§ AIM OF THE EXERCISE: Take the entries below and print, exactly, the stretch from the line containing "Paladin) (casting time: 1 action)" through the line containing "(Sorcerer, Wizard) (casting time: 1 action)", both included.

§ AVAILABLE RECORDS:

================

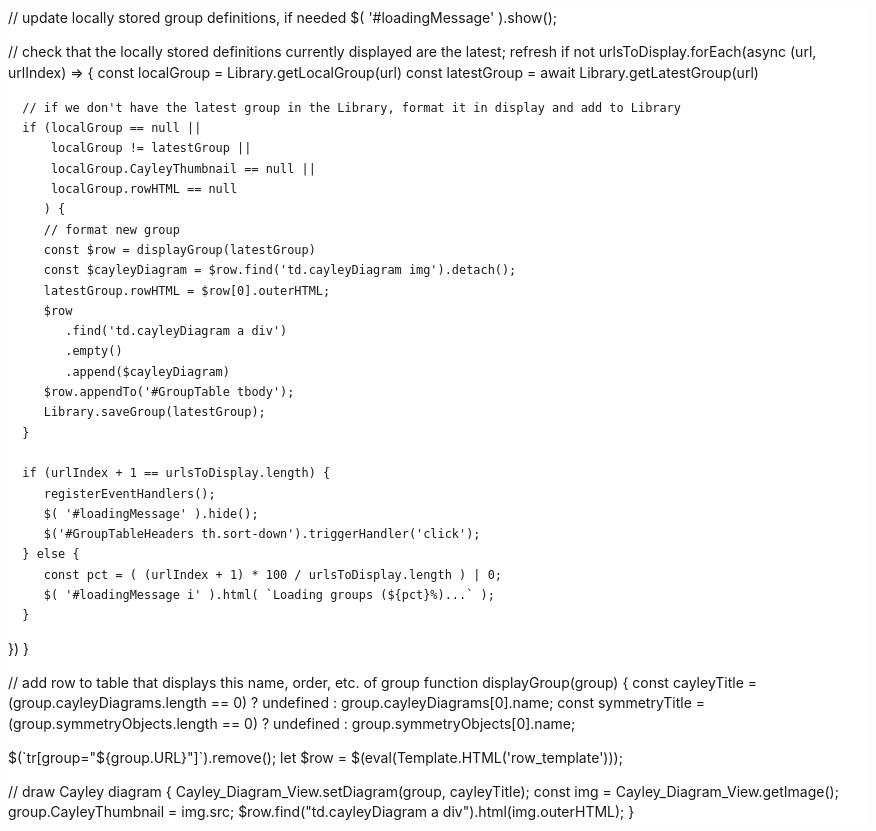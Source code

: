    // update locally stored group definitions, if needed
   $( '#loadingMessage' ).show();

   // check that the locally stored definitions currently displayed are the latest; refresh if not
   urlsToDisplay.forEach(async (url, urlIndex) => {
      const localGroup = Library.getLocalGroup(url)
      const latestGroup = await Library.getLatestGroup(url)

      // if we don't have the latest group in the Library, format it in display and add to Library
      if (localGroup == null ||
          localGroup != latestGroup ||
          localGroup.CayleyThumbnail == null ||
          localGroup.rowHTML == null
         ) {
         // format new group
         const $row = displayGroup(latestGroup)
         const $cayleyDiagram = $row.find('td.cayleyDiagram img').detach();
         latestGroup.rowHTML = $row[0].outerHTML;
         $row
            .find('td.cayleyDiagram a div')
            .empty()
            .append($cayleyDiagram)
         $row.appendTo('#GroupTable tbody');
         Library.saveGroup(latestGroup);
      }

      if (urlIndex + 1 == urlsToDisplay.length) {
         registerEventHandlers();   
         $( '#loadingMessage' ).hide();
         $('#GroupTableHeaders th.sort-down').triggerHandler('click');
      } else {
         const pct = ( (urlIndex + 1) * 100 / urlsToDisplay.length ) | 0;
         $( '#loadingMessage i' ).html( `Loading groups (${pct}%)...` );
      }
   })
}

// add row to table that displays this name, order, etc. of group
function displayGroup(group) {
   const cayleyTitle = (group.cayleyDiagrams.length == 0) ?
                       undefined :
                       group.cayleyDiagrams[0].name;
   const symmetryTitle = (group.symmetryObjects.length == 0) ?
                         undefined :
                         group.symmetryObjects[0].name;

   $(`tr[group="${group.URL}"]`).remove();
   let $row = $(eval(Template.HTML('row_template')));

   // draw Cayley diagram
   {
      Cayley_Diagram_View.setDiagram(group, cayleyTitle);
      const img = Cayley_Diagram_View.getImage();
      group.CayleyThumbnail = img.src;
      $row.find("td.cayleyDiagram a div").html(img.outerHTML);
   }

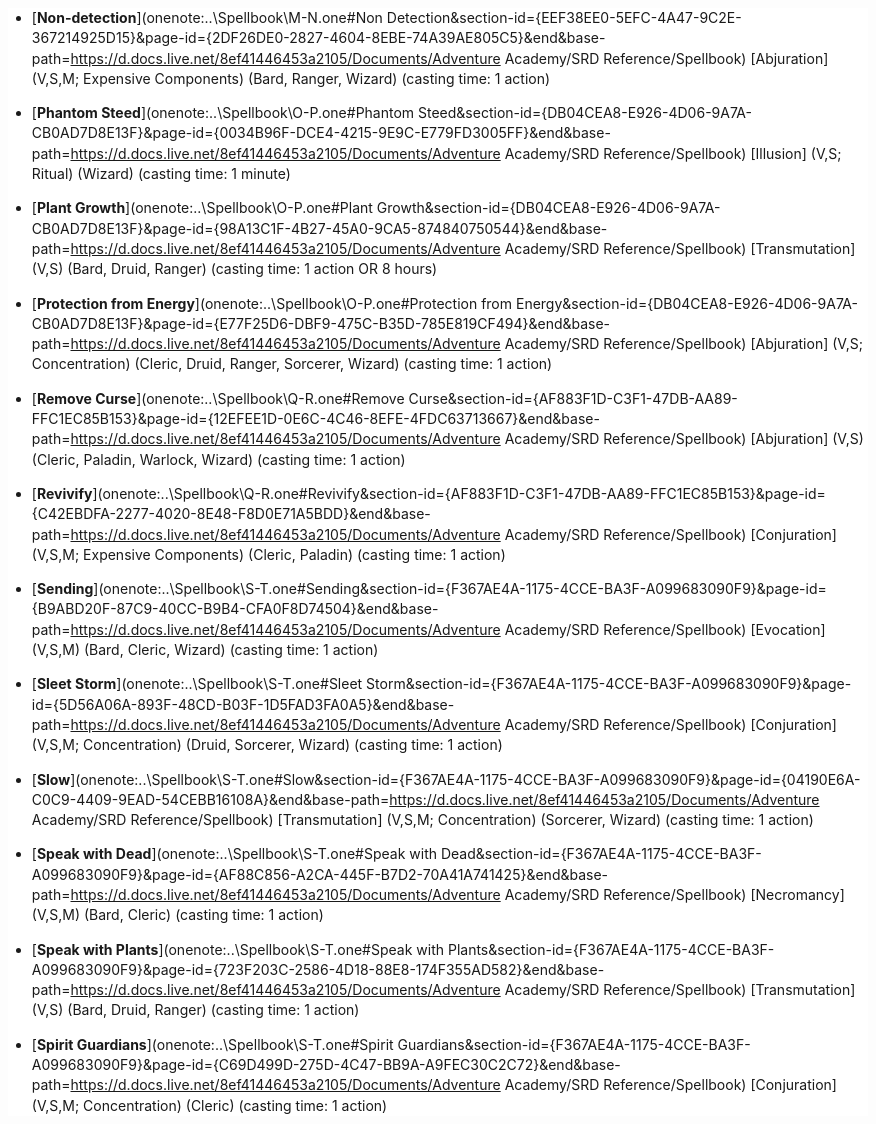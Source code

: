 -   [**Non-detection**](onenote:..\\Spellbook\\M-N.one#Non Detection&section-id={EEF38EE0-5EFC-4A47-9C2E-367214925D15}&page-id={2DF26DE0-2827-4604-8EBE-74A39AE805C5}&end&base-path=https://d.docs.live.net/8ef41446453a2105/Documents/Adventure Academy/SRD Reference/Spellbook) \[Abjuration\] (V,S,M; Expensive Components) (Bard, Ranger, Wizard) (casting time: 1 action)

-   [**Phantom Steed**](onenote:..\\Spellbook\\O-P.one#Phantom Steed&section-id={DB04CEA8-E926-4D06-9A7A-CB0AD7D8E13F}&page-id={0034B96F-DCE4-4215-9E9C-E779FD3005FF}&end&base-path=https://d.docs.live.net/8ef41446453a2105/Documents/Adventure Academy/SRD Reference/Spellbook) \[Illusion\] (V,S; Ritual) (Wizard) (casting time: 1 minute)

-   [**Plant Growth**](onenote:..\\Spellbook\\O-P.one#Plant Growth&section-id={DB04CEA8-E926-4D06-9A7A-CB0AD7D8E13F}&page-id={98A13C1F-4B27-45A0-9CA5-874840750544}&end&base-path=https://d.docs.live.net/8ef41446453a2105/Documents/Adventure Academy/SRD Reference/Spellbook) \[Transmutation\] (V,S) (Bard, Druid, Ranger) (casting time: 1 action OR 8 hours)

-   [**Protection from Energy**](onenote:..\\Spellbook\\O-P.one#Protection from Energy&section-id={DB04CEA8-E926-4D06-9A7A-CB0AD7D8E13F}&page-id={E77F25D6-DBF9-475C-B35D-785E819CF494}&end&base-path=https://d.docs.live.net/8ef41446453a2105/Documents/Adventure Academy/SRD Reference/Spellbook) \[Abjuration\] (V,S; Concentration) (Cleric, Druid, Ranger, Sorcerer, Wizard) (casting time: 1 action)

-   [**Remove Curse**](onenote:..\\Spellbook\\Q-R.one#Remove Curse&section-id={AF883F1D-C3F1-47DB-AA89-FFC1EC85B153}&page-id={12EFEE1D-0E6C-4C46-8EFE-4FDC63713667}&end&base-path=https://d.docs.live.net/8ef41446453a2105/Documents/Adventure Academy/SRD Reference/Spellbook) \[Abjuration\] (V,S) (Cleric, Paladin, Warlock, Wizard) (casting time: 1 action)

-   [**Revivify**](onenote:..\\Spellbook\\Q-R.one#Revivify&section-id={AF883F1D-C3F1-47DB-AA89-FFC1EC85B153}&page-id={C42EBDFA-2277-4020-8E48-F8D0E71A5BDD}&end&base-path=https://d.docs.live.net/8ef41446453a2105/Documents/Adventure Academy/SRD Reference/Spellbook) \[Conjuration\] (V,S,M; Expensive Components) (Cleric, Paladin) (casting time: 1 action)

-   [**Sending**](onenote:..\\Spellbook\\S-T.one#Sending&section-id={F367AE4A-1175-4CCE-BA3F-A099683090F9}&page-id={B9ABD20F-87C9-40CC-B9B4-CFA0F8D74504}&end&base-path=https://d.docs.live.net/8ef41446453a2105/Documents/Adventure Academy/SRD Reference/Spellbook) \[Evocation\] (V,S,M) (Bard, Cleric, Wizard) (casting time: 1 action)

-   [**Sleet Storm**](onenote:..\\Spellbook\\S-T.one#Sleet Storm&section-id={F367AE4A-1175-4CCE-BA3F-A099683090F9}&page-id={5D56A06A-893F-48CD-B03F-1D5FAD3FA0A5}&end&base-path=https://d.docs.live.net/8ef41446453a2105/Documents/Adventure Academy/SRD Reference/Spellbook) \[Conjuration\] (V,S,M; Concentration) (Druid, Sorcerer, Wizard) (casting time: 1 action)

-   [**Slow**](onenote:..\\Spellbook\\S-T.one#Slow&section-id={F367AE4A-1175-4CCE-BA3F-A099683090F9}&page-id={04190E6A-C0C9-4409-9EAD-54CEBB16108A}&end&base-path=https://d.docs.live.net/8ef41446453a2105/Documents/Adventure Academy/SRD Reference/Spellbook) \[Transmutation\] (V,S,M; Concentration) (Sorcerer, Wizard) (casting time: 1 action)

-   [**Speak with Dead**](onenote:..\\Spellbook\\S-T.one#Speak with Dead&section-id={F367AE4A-1175-4CCE-BA3F-A099683090F9}&page-id={AF88C856-A2CA-445F-B7D2-70A41A741425}&end&base-path=https://d.docs.live.net/8ef41446453a2105/Documents/Adventure Academy/SRD Reference/Spellbook) \[Necromancy\] (V,S,M) (Bard, Cleric) (casting time: 1 action)

-   [**Speak with Plants**](onenote:..\\Spellbook\\S-T.one#Speak with Plants&section-id={F367AE4A-1175-4CCE-BA3F-A099683090F9}&page-id={723F203C-2586-4D18-88E8-174F355AD582}&end&base-path=https://d.docs.live.net/8ef41446453a2105/Documents/Adventure Academy/SRD Reference/Spellbook) \[Transmutation\] (V,S) (Bard, Druid, Ranger) (casting time: 1 action)

-   [**Spirit Guardians**](onenote:..\\Spellbook\\S-T.one#Spirit Guardians&section-id={F367AE4A-1175-4CCE-BA3F-A099683090F9}&page-id={C69D499D-275D-4C47-BB9A-A9FEC30C2C72}&end&base-path=https://d.docs.live.net/8ef41446453a2105/Documents/Adventure Academy/SRD Reference/Spellbook) \[Conjuration\] (V,S,M; Concentration) (Cleric) (casting time: 1 action)
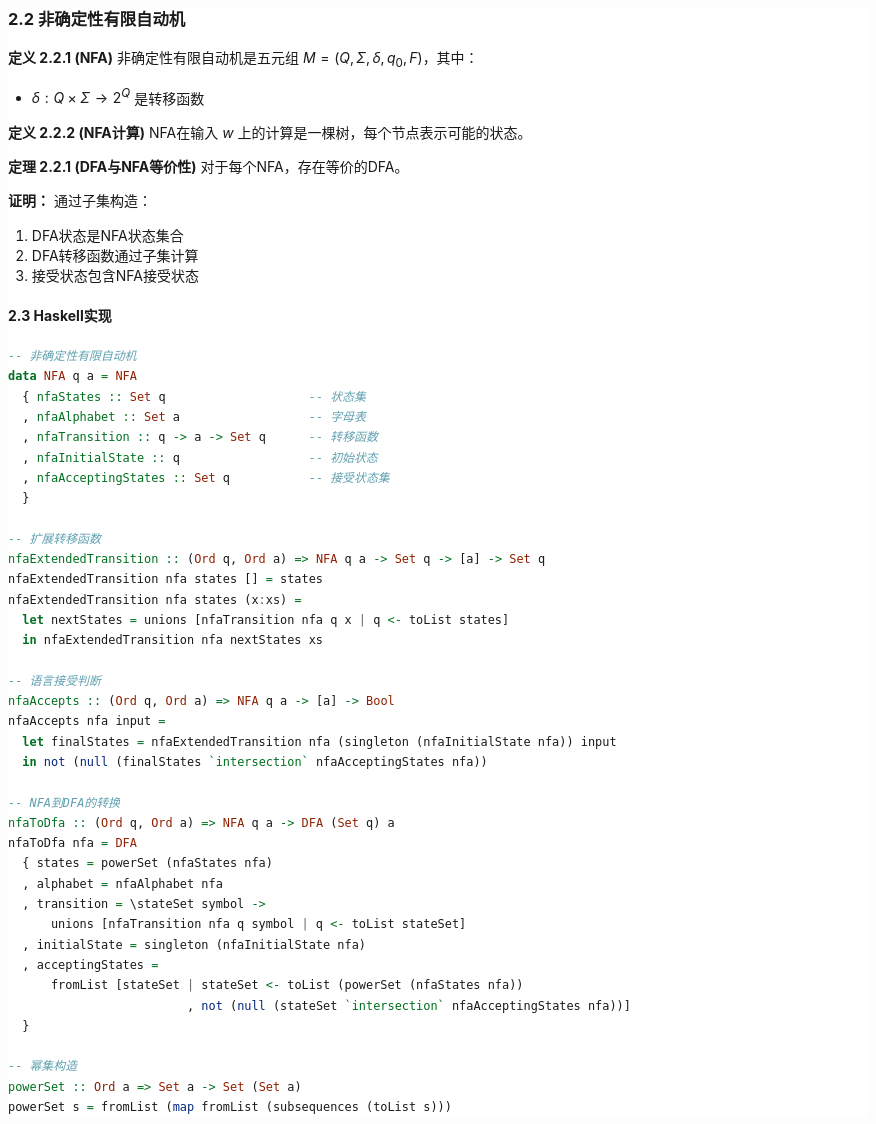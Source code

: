 ### 2.2 非确定性有限自动机

**定义 2.2.1 (NFA)**
非确定性有限自动机是五元组 $M = (Q, \Sigma, \delta, q_0, F)$，其中：

- $\delta : Q \times \Sigma \rightarrow 2^Q$ 是转移函数

**定义 2.2.2 (NFA计算)**
NFA在输入 $w$ 上的计算是一棵树，每个节点表示可能的状态。

**定理 2.2.1 (DFA与NFA等价性)**
对于每个NFA，存在等价的DFA。

**证明：** 通过子集构造：

1. DFA状态是NFA状态集合
2. DFA转移函数通过子集计算
3. 接受状态包含NFA接受状态

#### 2.3 Haskell实现

```haskell
-- 非确定性有限自动机
data NFA q a = NFA
  { nfaStates :: Set q                    -- 状态集
  , nfaAlphabet :: Set a                  -- 字母表
  , nfaTransition :: q -> a -> Set q      -- 转移函数
  , nfaInitialState :: q                  -- 初始状态
  , nfaAcceptingStates :: Set q           -- 接受状态集
  }

-- 扩展转移函数
nfaExtendedTransition :: (Ord q, Ord a) => NFA q a -> Set q -> [a] -> Set q
nfaExtendedTransition nfa states [] = states
nfaExtendedTransition nfa states (x:xs) = 
  let nextStates = unions [nfaTransition nfa q x | q <- toList states]
  in nfaExtendedTransition nfa nextStates xs

-- 语言接受判断
nfaAccepts :: (Ord q, Ord a) => NFA q a -> [a] -> Bool
nfaAccepts nfa input = 
  let finalStates = nfaExtendedTransition nfa (singleton (nfaInitialState nfa)) input
  in not (null (finalStates `intersection` nfaAcceptingStates nfa))

-- NFA到DFA的转换
nfaToDfa :: (Ord q, Ord a) => NFA q a -> DFA (Set q) a
nfaToDfa nfa = DFA
  { states = powerSet (nfaStates nfa)
  , alphabet = nfaAlphabet nfa
  , transition = \stateSet symbol -> 
      unions [nfaTransition nfa q symbol | q <- toList stateSet]
  , initialState = singleton (nfaInitialState nfa)
  , acceptingStates = 
      fromList [stateSet | stateSet <- toList (powerSet (nfaStates nfa))
                         , not (null (stateSet `intersection` nfaAcceptingStates nfa))]
  }

-- 幂集构造
powerSet :: Ord a => Set a -> Set (Set a)
powerSet s = fromList (map fromList (subsequences (toList s)))
```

================

§ SOLUTION TO THE PROBLEM:
-   [**Revivify**](onenote:..\\Spellbook\\Q-R.one#Revivify&section-id={AF883F1D-C3F1-47DB-AA89-FFC1EC85B153}&page-id={C42EBDFA-2277-4020-8E48-F8D0E71A5BDD}&end&base-path=https://d.docs.live.net/8ef41446453a2105/Documents/Adventure Academy/SRD Reference/Spellbook) \[Conjuration\] (V,S,M; Expensive Components) (Cleric, Paladin) (casting time: 1 action)

-   [**Sending**](onenote:..\\Spellbook\\S-T.one#Sending&section-id={F367AE4A-1175-4CCE-BA3F-A099683090F9}&page-id={B9ABD20F-87C9-40CC-B9B4-CFA0F8D74504}&end&base-path=https://d.docs.live.net/8ef41446453a2105/Documents/Adventure Academy/SRD Reference/Spellbook) \[Evocation\] (V,S,M) (Bard, Cleric, Wizard) (casting time: 1 action)

-   [**Sleet Storm**](onenote:..\\Spellbook\\S-T.one#Sleet Storm&section-id={F367AE4A-1175-4CCE-BA3F-A099683090F9}&page-id={5D56A06A-893F-48CD-B03F-1D5FAD3FA0A5}&end&base-path=https://d.docs.live.net/8ef41446453a2105/Documents/Adventure Academy/SRD Reference/Spellbook) \[Conjuration\] (V,S,M; Concentration) (Druid, Sorcerer, Wizard) (casting time: 1 action)

-   [**Slow**](onenote:..\\Spellbook\\S-T.one#Slow&section-id={F367AE4A-1175-4CCE-BA3F-A099683090F9}&page-id={04190E6A-C0C9-4409-9EAD-54CEBB16108A}&end&base-path=https://d.docs.live.net/8ef41446453a2105/Documents/Adventure Academy/SRD Reference/Spellbook) \[Transmutation\] (V,S,M; Concentration) (Sorcerer, Wizard) (casting time: 1 action)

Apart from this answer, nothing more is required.